Exercise aim
For the word "member", determine how many lines of the entries below contain it, and give only that number.

"""

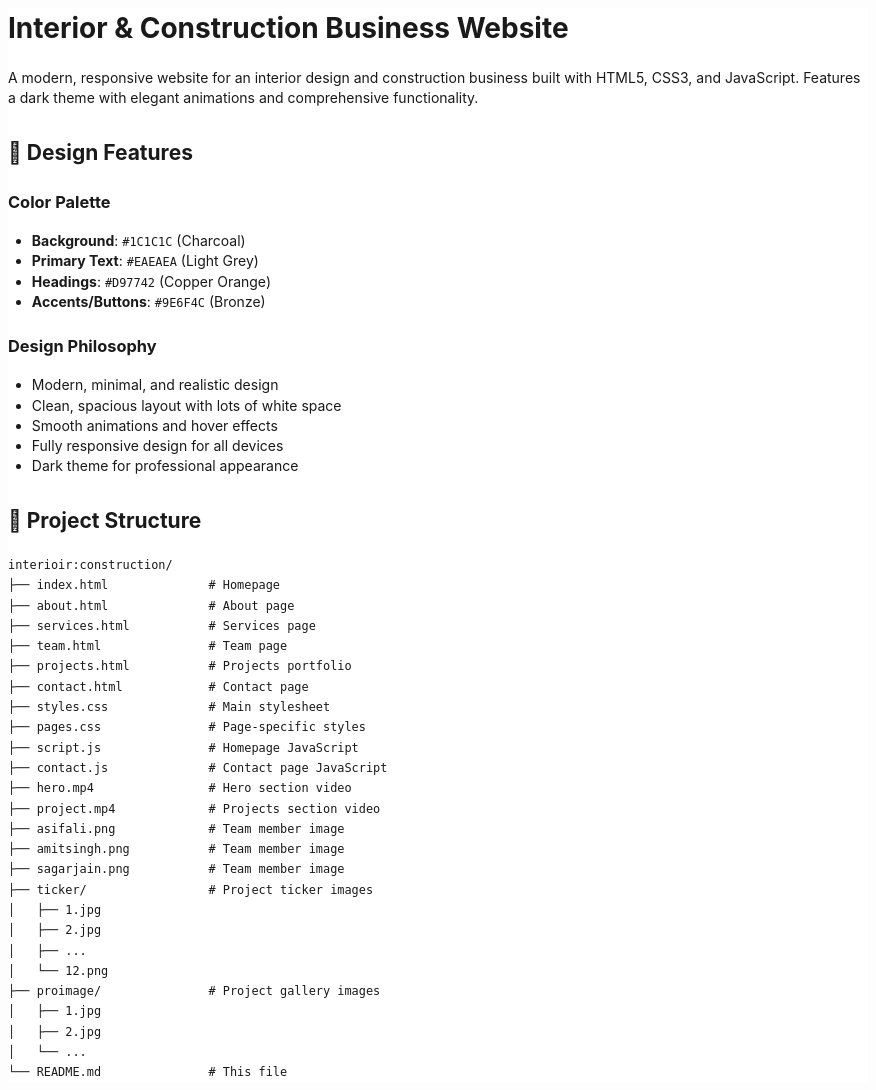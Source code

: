 # Interior & Construction Business Website

A modern, responsive website for an interior design and construction business built with HTML5, CSS3, and JavaScript. Features a dark theme with elegant animations and comprehensive functionality.

## 🎨 Design Features

### Color Palette
- **Background**: `#1C1C1C` (Charcoal)
- **Primary Text**: `#EAEAEA` (Light Grey)
- **Headings**: `#D97742` (Copper Orange)
- **Accents/Buttons**: `#9E6F4C` (Bronze)

### Design Philosophy
- Modern, minimal, and realistic design
- Clean, spacious layout with lots of white space
- Smooth animations and hover effects
- Fully responsive design for all devices
- Dark theme for professional appearance

## 📁 Project Structure

```
interioir:construction/
├── index.html              # Homepage
├── about.html              # About page
├── services.html           # Services page
├── team.html               # Team page
├── projects.html           # Projects portfolio
├── contact.html            # Contact page
├── styles.css              # Main stylesheet
├── pages.css               # Page-specific styles
├── script.js               # Homepage JavaScript
├── contact.js              # Contact page JavaScript
├── hero.mp4                # Hero section video
├── project.mp4             # Projects section video
├── asifali.png             # Team member image
├── amitsingh.png           # Team member image
├── sagarjain.png           # Team member image
├── ticker/                 # Project ticker images
│   ├── 1.jpg
│   ├── 2.jpg
│   ├── ...
│   └── 12.png
├── proimage/               # Project gallery images
│   ├── 1.jpg
│   ├── 2.jpg
│   └── ...
└── README.md               # This file
```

"""

Result of the exercise
3